# [Work instruction]
From the first line of the entries below through the line holding "de interés visitados.", write out every line exactly, please, and leave out the pictures.

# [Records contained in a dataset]
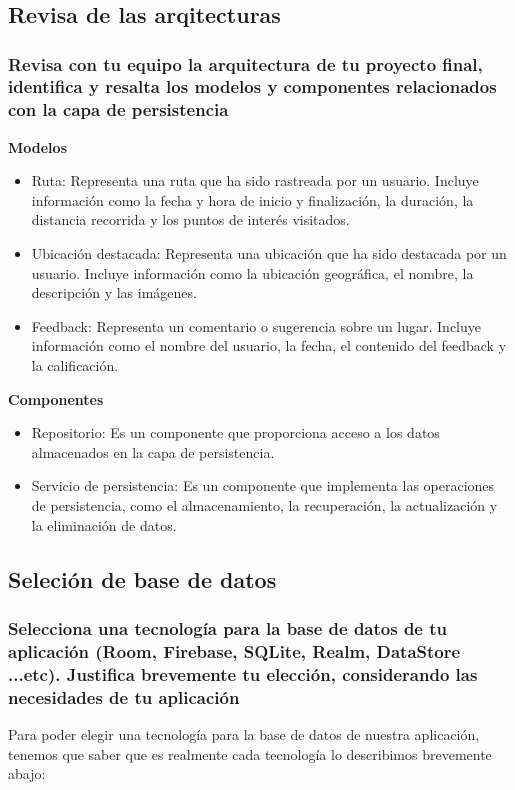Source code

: \chapter{}

\section{Revisa de las arqitecturas}
\subsection*{Revisa con tu equipo la arquitectura de tu proyecto final, identifica y resalta los modelos y componentes relacionados con la capa de persistencia}
\textbf{Modelos}
\begin{itemize}
	\item Ruta: Representa una ruta que ha sido rastreada por un usuario. Incluye información como la fecha y hora de inicio y finalización, la duración, la distancia recorrida y los puntos de interés visitados.
	 \item Ubicación destacada: Representa una ubicación que ha sido destacada por un usuario. Incluye información como la ubicación geográfica, el nombre, la descripción y las imágenes.
	\item Feedback: Representa un comentario o sugerencia sobre un lugar. Incluye información como el nombre del usuario, la fecha, el contenido del feedback y la calificación.
\end{itemize}
\textbf{Componentes}
\begin{itemize}
	\item Repositorio: Es un componente que proporciona acceso a los datos almacenados en la capa de persistencia.
	\item Servicio de persistencia: Es un componente que implementa las operaciones de persistencia, como el almacenamiento, la recuperación, la actualización y la eliminación de datos.
\end{itemize}

\section{Seleción de base de datos}
\subsection*{Selecciona una tecnología para la base de datos de tu aplicación (Room, Firebase, SQLite, Realm, DataStore ...etc). Justifica brevemente tu elección, considerando las necesidades de tu aplicación}
Para poder elegir una tecnología para la base de datos de nuestra aplicación, tenemos que saber que es realmente cada tecnología lo describimos brevemente abajo:

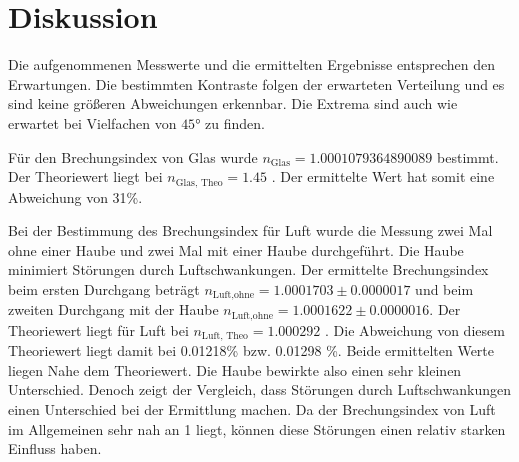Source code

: \section{Diskussion}
\label{sec:Diskussion}
Die aufgenommenen Messwerte und die ermittelten Ergebnisse entsprechen den Erwartungen.
Die bestimmten Kontraste folgen der erwarteten Verteilung und es sind keine größeren Abweichungen erkennbar.
Die Extrema sind auch wie erwartet bei Vielfachen von $45°$ zu finden.

\noindent
Für den Brechungsindex von Glas wurde $n_\text{Glas} = 1.0001079364890089$ bestimmt.
Der Theoriewert liegt bei $n_\text{Glas, Theo} = 1.45$ \cite{Brechungsindex}.
Der ermittelte Wert hat somit eine Abweichung von 31\%.

\noindent
Bei der Bestimmung des Brechungsindex für Luft wurde die Messung zwei Mal ohne einer Haube und zwei Mal mit einer Haube durchgeführt.
Die Haube minimiert Störungen durch Luftschwankungen.
Der ermittelte Brechungsindex beim ersten Durchgang beträgt $n_\text{Luft,ohne} = 1.0001703 \pm 0.0000017 $ und beim zweiten Durchgang mit der Haube $n_\text{Luft,ohne} =  1.0001622 \pm 0.0000016 $.
Der Theoriewert liegt für Luft bei $n_\text{Luft, Theo} = 1.000 292$ \cite{Brechungsindex}.
Die Abweichung von diesem Theoriewert liegt damit bei 0.01218\% bzw. 0.01298 \%.
Beide ermittelten Werte liegen Nahe dem Theoriewert.
Die Haube bewirkte also einen sehr kleinen Unterschied.
Denoch zeigt der Vergleich, dass Störungen durch Luftschwankungen einen Unterschied bei der Ermittlung machen.
Da der Brechungsindex von Luft im Allgemeinen sehr nah an 1 liegt, können diese Störungen einen relativ starken Einfluss haben.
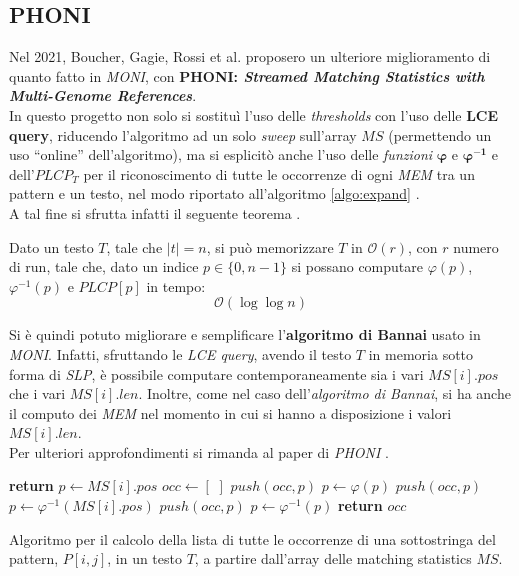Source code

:\subsection{PHONI}
Nel 2021, Boucher, Gagie, Rossi et al. proposero un ulteriore miglioramento di
quanto fatto in \textit{MONI}, con \textbf{PHONI: \textit{Streamed Matching
    Statistics with Multi-Genome References}}.\\
In questo progetto non solo si sostituì l'uso delle \textit{thresholds} con
l'uso delle \textbf{LCE query}, riducendo l'algoritmo ad un solo \textit{sweep}
sull'array $MS$ (permettendo un uso ``online'' dell'algoritmo), ma si
esplicitò anche l'uso delle \textit{funzioni} $\mathbf{\varphi}$ e
$\mathbf{\varphi^{-1}}$ e dell'$PLCP_T$ per il riconoscimento di tutte le
occorrenze di ogni \textit{MEM} tra un pattern e un testo, nel modo 
riportato all'algoritmo \ref{algo:expand} \cite{phoni}.\\
A tal fine si sfrutta infatti il seguente teorema \cite{gagie2020}.
\begin{teorema}
  Dato un testo $T$, tale che $|t|=n$, si può memorizzare $T$ in
  $\mathcal{O}(r)$, con $r$ numero di run, tale che, dato un indice
  $p\in\{0,n-1\}$ si possano computare $\varphi(p)$, $\varphi^{-1}(p)$ e
  $PLCP[p]$ in tempo:
  \[\mathcal{O}(\log\log n)\]
\end{teorema}
Si è quindi potuto migliorare e semplificare l'\textbf{algoritmo di Bannai}
usato in \textit{MONI}. Infatti, sfruttando le
\textit{LCE query}, avendo il testo $T$ in memoria sotto forma di \textit{SLP},
è possibile computare contemporaneamente sia i vari
$MS[i].pos$ che i vari $MS[i].len$. Inoltre, come nel caso dell'\textit{algoritmo
  di Bannai}, si ha anche il computo dei \textit{MEM} nel momento in cui si
hanno a 
disposizione i valori $MS[i].len$.\\ 
Per ulteriori approfondimenti si rimanda al paper di \textit{PHONI}
\cite{phoni}.

\begin{algorithm}
  \begin{algorithmic}[1]
    \State \textbf{return}
    \EndIf
    \State $p\gets MS[i].pos$
    \State $occ\gets [\,\,]$
    \State $push(occ, p)$
    \State $p\gets \varphi(p)$
    \State $push(occ, p)$
    \EndWhile
    \State $p\gets \varphi^{-1}(MS[i].pos)$
    \State $push(occ, p)$
    \State $p\gets \varphi^{-1}(p)$
    \EndWhile
    \State \textbf{return} $occ$
    \EndFunction
  \end{algorithmic}
  \caption{Algoritmo per il calcolo della lista di tutte le occorrenze di una
  sottostringa del pattern, $P[i,j]$, in un testo $T$, a partire dall'array
  delle matching statistics $MS$.}
  \label{algo:expand}
\end{algorithm}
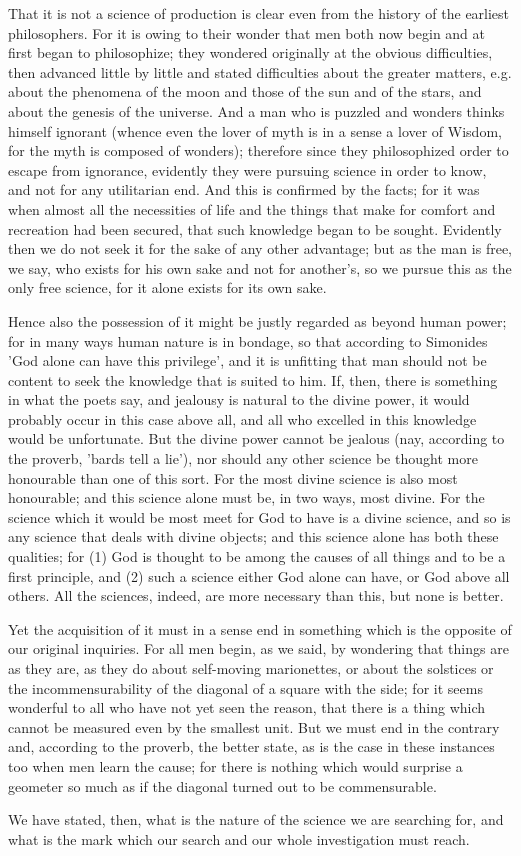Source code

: \documentclass{article}
\begin{document}
That it is not a science of production is clear even from the history of the earliest philosophers. For it is owing to their wonder that men both now begin and at first began to philosophize; they wondered originally at the obvious difficulties, then advanced little by little and stated difficulties about the greater matters, e.g. about the phenomena of the moon and those of the sun and of the stars, and about the genesis of the universe. And a man who is puzzled and wonders thinks himself ignorant (whence even the lover of myth is in a sense a lover of Wisdom, for the myth is composed of wonders); therefore since they philosophized order to escape from ignorance, evidently they were pursuing science in order to know, and not for any utilitarian end. And this is confirmed by the facts; for it was when almost all the necessities of life and the things that make for comfort and recreation had been secured, that such knowledge began to be sought. Evidently then we do not seek it for the sake of any other advantage; but as the man is free, we say, who exists for his own sake and not for another's, so we pursue this as the only free science, for it alone exists for its own sake.

Hence also the possession of it might be justly regarded as beyond human power; for in many ways human nature is in bondage, so that according to Simonides 'God alone can have this privilege', and it is unfitting that man should not be content to seek the knowledge that is suited to him. If, then, there is something in what the poets say, and jealousy is natural to the divine power, it would probably occur in this case above all, and all who excelled in this knowledge would be unfortunate. But the divine power cannot be jealous (nay, according to the proverb, 'bards tell a lie'), nor should any other science be thought more honourable than one of this sort. For the most divine science is also most honourable; and this science alone must be, in two ways, most divine. For the science which it would be most meet for God to have is a divine science, and so is any science that deals with divine objects; and this science alone has both these qualities; for (1) God is thought to be among the causes of all things and to be a first principle, and (2) such a science either God alone can have, or God above all others. All the sciences, indeed, are more necessary than this, but none is better.

Yet the acquisition of it must in a sense end in something which is the opposite of our original inquiries. For all men begin, as we said, by wondering that things are as they are, as they do about self-moving marionettes, or about the solstices or the incommensurability of the diagonal of a square with the side; for it seems wonderful to all who have not yet seen the reason, that there is a thing which cannot be measured even by the smallest unit. But we must end in the contrary and, according to the proverb, the better state, as is the case in these instances too when men learn the cause; for there is nothing which would surprise a geometer so much as if the diagonal turned out to be commensurable.

We have stated, then, what is the nature of the science we are searching for, and what is the mark which our search and our whole investigation must reach.
\end{document}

# [Response to this exercise]
Source code

: \chapter{}

\section{Revisa de las arqitecturas}
\subsection*{Revisa con tu equipo la arquitectura de tu proyecto final, identifica y resalta los modelos y componentes relacionados con la capa de persistencia}
\textbf{Modelos}
\begin{itemize}
	\item Ruta: Representa una ruta que ha sido rastreada por un usuario. Incluye información como la fecha y hora de inicio y finalización, la duración, la distancia recorrida y los puntos de interés visitados.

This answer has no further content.